If you’re thinking of buying or selling a dental practice in the near future, and you’re thinking of going it alone, you might want to think again.
That was the message at the continuing education session, titled “Role of the Transition Team,” which took place on Wednesday at the Greater New York Dental Meeting. The session was hosted by a trio of experts: Alan Celemns, MBA, Gregopry R. Tapfar, ESQ., and Domenick Lobifaro, CPA.
Navigating the complexities of the transaction require guidance and expertise, both of which will be provided by a transition team. There are no second chances in this major, life-altering decision, Clemens said. “You’ve got to do it right the first time.”
Clemens first reviewed the current difficulties dentists are facing in the market, such as longer hours, less retirement preparation, declining profits, and greater insurance competition. Though dentists are doing better these days, many are still recovering from the economic downturn. The same is true of patients.
“You’re competing against the car payment that has to be made,” he said. “People are hurting.”
Taking all of that into consideration, he said, an effective sale of your dental practice is more critical than ever, in terms of establishing financial security for retirement or your estate. However, there are potential pitfalls along the way that your transition team will be equipped to handle.

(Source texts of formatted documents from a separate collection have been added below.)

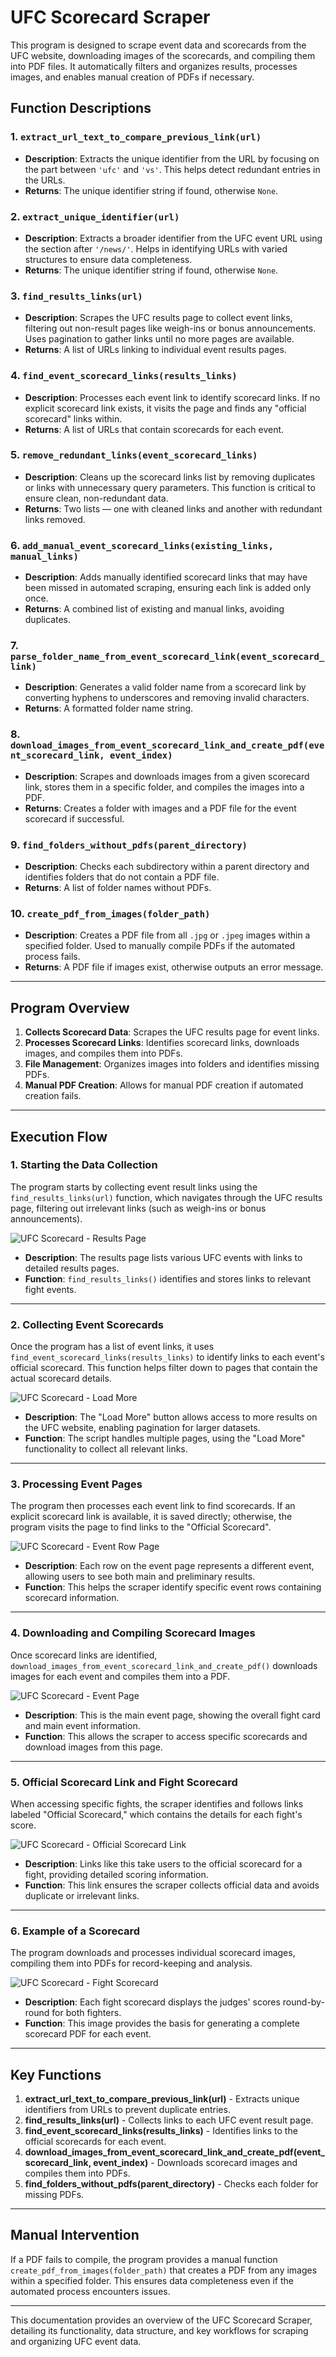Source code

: # UFC Scorecard Scraper

This program is designed to scrape event data and scorecards from the UFC website, downloading images of the scorecards, and compiling them into PDF files. It automatically filters and organizes results, processes images, and enables manual creation of PDFs if necessary.

## Function Descriptions

### 1. `extract_url_text_to_compare_previous_link(url)`  
 - **Description**: Extracts the unique identifier from the URL by focusing on the part between `'ufc'` and `'vs'`. This helps detect redundant entries in the URLs.  
 - **Returns**: The unique identifier string if found, otherwise `None`.

### 2. `extract_unique_identifier(url)`  
 - **Description**: Extracts a broader identifier from the UFC event URL using the section after `'/news/'`. Helps in identifying URLs with varied structures to ensure data completeness.  
 - **Returns**: The unique identifier string if found, otherwise `None`.

### 3. `find_results_links(url)`  
 - **Description**: Scrapes the UFC results page to collect event links, filtering out non-result pages like weigh-ins or bonus announcements. Uses pagination to gather links until no more pages are available.  
 - **Returns**: A list of URLs linking to individual event results pages.

### 4. `find_event_scorecard_links(results_links)`  
 - **Description**: Processes each event link to identify scorecard links. If no explicit scorecard link exists, it visits the page and finds any "official scorecard" links within.  
 - **Returns**: A list of URLs that contain scorecards for each event.

### 5. `remove_redundant_links(event_scorecard_links)`  
 - **Description**: Cleans up the scorecard links list by removing duplicates or links with unnecessary query parameters. This function is critical to ensure clean, non-redundant data.  
 - **Returns**: Two lists — one with cleaned links and another with redundant links removed.

### 6. `add_manual_event_scorecard_links(existing_links, manual_links)`  
 - **Description**: Adds manually identified scorecard links that may have been missed in automated scraping, ensuring each link is added only once.  
 - **Returns**: A combined list of existing and manual links, avoiding duplicates.

### 7. `parse_folder_name_from_event_scorecard_link(event_scorecard_link)`  
 - **Description**: Generates a valid folder name from a scorecard link by converting hyphens to underscores and removing invalid characters.  
 - **Returns**: A formatted folder name string.

### 8. `download_images_from_event_scorecard_link_and_create_pdf(event_scorecard_link, event_index)`  
 - **Description**: Scrapes and downloads images from a given scorecard link, stores them in a specific folder, and compiles the images into a PDF.  
 - **Returns**: Creates a folder with images and a PDF file for the event scorecard if successful.

### 9. `find_folders_without_pdfs(parent_directory)`  
 - **Description**: Checks each subdirectory within a parent directory and identifies folders that do not contain a PDF file.  
 - **Returns**: A list of folder names without PDFs.

### 10. `create_pdf_from_images(folder_path)`  
 - **Description**: Creates a PDF file from all `.jpg` or `.jpeg` images within a specified folder. Used to manually compile PDFs if the automated process fails.  
 - **Returns**: A PDF file if images exist, otherwise outputs an error message.

---

## Program Overview

1. **Collects Scorecard Data**: Scrapes the UFC results page for event links.
2. **Processes Scorecard Links**: Identifies scorecard links, downloads images, and compiles them into PDFs.
3. **File Management**: Organizes images into folders and identifies missing PDFs.
4. **Manual PDF Creation**: Allows for manual PDF creation if automated creation fails.

---

## Execution Flow

### 1. Starting the Data Collection

The program starts by collecting event result links using the `find_results_links(url)` function, which navigates through the UFC results page, filtering out irrelevant links (such as weigh-ins or bonus announcements).

![UFC Scorecard - Results Page](https://github.com/maxwellbrenner/UFC-Scorecard-Scraper/raw/main/images%20(UFC.com)/UFC%20Scorecard%20-%20Results%20Page.png)

- **Description**: The results page lists various UFC events with links to detailed results pages.
- **Function**: `find_results_links()` identifies and stores links to relevant fight events.

---

### 2. Collecting Event Scorecards

Once the program has a list of event links, it uses `find_event_scorecard_links(results_links)` to identify links to each event's official scorecard. This function helps filter down to pages that contain the actual scorecard details.

![UFC Scorecard - Load More](https://github.com/maxwellbrenner/UFC-Scorecard-Scraper/raw/main/images%20(UFC.com)/UFC%20Scorecard%20-%20Load%20More.png)

- **Description**: The "Load More" button allows access to more results on the UFC website, enabling pagination for larger datasets.
- **Function**: The script handles multiple pages, using the "Load More" functionality to collect all relevant links.

---

### 3. Processing Event Pages

The program then processes each event link to find scorecards. If an explicit scorecard link is available, it is saved directly; otherwise, the program visits the page to find links to the "Official Scorecard".

![UFC Scorecard - Event Row Page](https://github.com/maxwellbrenner/UFC-Scorecard-Scraper/raw/main/images%20(UFC.com)/UFC%20Scorecard%20-%20Event%20Row%20Page.png)

- **Description**: Each row on the event page represents a different event, allowing users to see both main and preliminary results.
- **Function**: This helps the scraper identify specific event rows containing scorecard information.

---

### 4. Downloading and Compiling Scorecard Images

Once scorecard links are identified, `download_images_from_event_scorecard_link_and_create_pdf()` downloads images for each event and compiles them into a PDF.

![UFC Scorecard - Event Page](https://github.com/maxwellbrenner/UFC-Scorecard-Scraper/raw/main/images%20(UFC.com)/UFC%20Scorecard%20-%20Event%20Page.png)

- **Description**: This is the main event page, showing the overall fight card and main event information.
- **Function**: This allows the scraper to access specific scorecards and download images from this page.

---

### 5. Official Scorecard Link and Fight Scorecard

When accessing specific fights, the scraper identifies and follows links labeled "Official Scorecard," which contains the details for each fight's score.

![UFC Scorecard - Official Scorecard Link](https://github.com/maxwellbrenner/UFC-Scorecard-Scraper/raw/main/images%20(UFC.com)/UFC%20Scorecard%20-%20Official%20Scorecard%20Link.png)

- **Description**: Links like this take users to the official scorecard for a fight, providing detailed scoring information.
- **Function**: This link ensures the scraper collects official data and avoids duplicate or irrelevant links.

---

### 6. Example of a Scorecard

The program downloads and processes individual scorecard images, compiling them into PDFs for record-keeping and analysis.

![UFC Scorecard - Fight Scorecard](https://github.com/maxwellbrenner/UFC-Scorecard-Scraper/raw/main/images%20(UFC.com)/UFC%20Scorecard%20-%20Fight%20Scorecard.png)

- **Description**: Each fight scorecard displays the judges' scores round-by-round for both fighters.
- **Function**: This image provides the basis for generating a complete scorecard PDF for each event.

---

## Key Functions

1. **extract_url_text_to_compare_previous_link(url)** - Extracts unique identifiers from URLs to prevent duplicate entries.
2. **find_results_links(url)** - Collects links to each UFC event result page.
3. **find_event_scorecard_links(results_links)** - Identifies links to the official scorecards for each event.
4. **download_images_from_event_scorecard_link_and_create_pdf(event_scorecard_link, event_index)** - Downloads scorecard images and compiles them into PDFs.
5. **find_folders_without_pdfs(parent_directory)** - Checks each folder for missing PDFs.

---

## Manual Intervention

If a PDF fails to compile, the program provides a manual function `create_pdf_from_images(folder_path)` that creates a PDF from any images within a specified folder. This ensures data completeness even if the automated process encounters issues.

---

This documentation provides an overview of the UFC Scorecard Scraper, detailing its functionality, data structure, and key workflows for scraping and organizing UFC event data.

For example, do you own your practice’s real estate, or do you rent? Clemens said that he has seen leases complicate or even thwart potential sales, noting that landlords today are more cutthroat than they used to be. A broker on a transition team provides a potential seller with a buffer to manage difficult interactions like this one.
“Work with people who give you more than what you pay for,” he said. “Work with people who care.”

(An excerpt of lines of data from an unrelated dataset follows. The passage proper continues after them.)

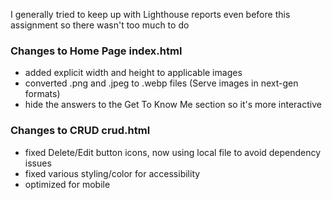 I generally tried to keep up with Lighthouse reports even before this assignment so there wasn't too much to do
### Changes to Home Page index.html
- added explicit width and height to applicable images
- converted .png and .jpeg to .webp files (Serve images in next-gen formats)
- hide the answers to the Get To Know Me section so it's more interactive



### Changes to CRUD crud.html
- fixed Delete/Edit button icons, now using local file to avoid dependency issues
- fixed various styling/color for accessibility
- optimized for mobile
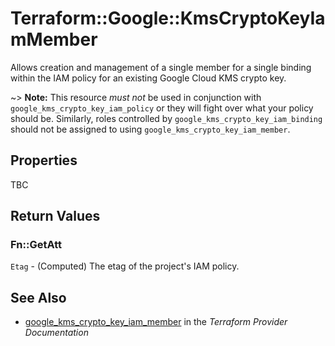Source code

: # Terraform::Google::KmsCryptoKeyIamMember

Allows creation and management of a single member for a single binding within
the IAM policy for an existing Google Cloud KMS crypto key.

~> **Note:** This resource _must not_ be used in conjunction with
   `google_kms_crypto_key_iam_policy` or they will fight over what your policy
   should be. Similarly, roles controlled by `google_kms_crypto_key_iam_binding`
   should not be assigned to using `google_kms_crypto_key_iam_member`.

## Properties

TBC

## Return Values

### Fn::GetAtt

`Etag` - (Computed) The etag of the project's IAM policy.

## See Also

* [google_kms_crypto_key_iam_member](https://www.terraform.io/docs/providers/google/r/kms_crypto_key_iam_member.html) in the _Terraform Provider Documentation_
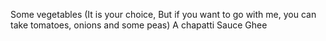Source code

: Some vegetables (It is your choice, But if you want to go with me, you can take tomatoes, onions and some peas)
A chapatti 
Sauce
Ghee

Clemens also provided an overview of how a transition team will go about valuating your practice. Step one, he said, is familiarizing himself with the owner, and it behooves the owner to disclose as much information as possible to the transition team in order to provide a complete financial picture of the practice.

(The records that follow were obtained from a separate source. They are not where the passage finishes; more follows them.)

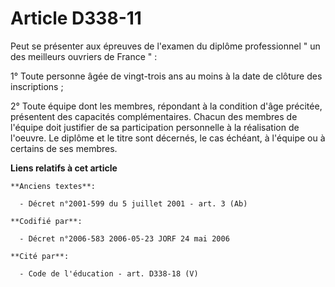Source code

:# Article D338-11

Peut se présenter aux épreuves de l'examen du diplôme professionnel " un des meilleurs ouvriers de France " :

1° Toute personne âgée de vingt-trois ans au moins à la date de clôture des inscriptions ;

2° Toute équipe dont les membres, répondant à la condition d'âge précitée, présentent des capacités complémentaires. Chacun
des membres de l'équipe doit justifier de sa participation personnelle à la réalisation de l'oeuvre. Le diplôme et le titre
sont décernés, le cas échéant, à l'équipe ou à certains de ses membres.

**Liens relatifs à cet article**

	**Anciens textes**:

	  - Décret n°2001-599 du 5 juillet 2001 - art. 3 (Ab)

	**Codifié par**:

	  - Décret n°2006-583 2006-05-23 JORF 24 mai 2006

	**Cité par**:

	  - Code de l'éducation - art. D338-18 (V)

Other factors that the team will evaluate include the types of patients, the type of dentistry, the quality of work, the work that is referred out, and the reputation of the practice. He cautioned that no two valuations are alike, however.
“There is no boiler plate here,” he said.
Here are some other factors a transition team will look at for your practice:
1. Demographics: Location, location, location. This will certainly factor into your practice’s valuation, Clemens said. Other demographic factors will include stability of the neighborhood, effectiveness of the practice’s recall system, and number of active patients.
2. Facilities: Appearances aren’t everything, but they certainly don’t hurt, either. A transition team will also look at the flexibility of a space, meaning, could a potential buyer expand his or her practice if they wanted to? Available parking is also a factor.
3. Financial: Does your current practice offer credit to patients? Also, what insurance modalities are offered? Other financial factors considered by the team include the fee structure and treatment mix.
4. Critical Benchmarks: You can’t buy a business unless you get information,” Clemens said. “I want to know how much this doctor is producing an hour,” he said. The other critical benchmarks a transition team will want to see include average total monthly production, average adjustment, average total receipts, average patient visits, average hours worked, and average production for hygienists. These numbers, Clemens said, are especially important for a transition team because the team can use them to show a potential buyer not just what the practice is worth, but also what specific changes a buyer could make to increase profitability.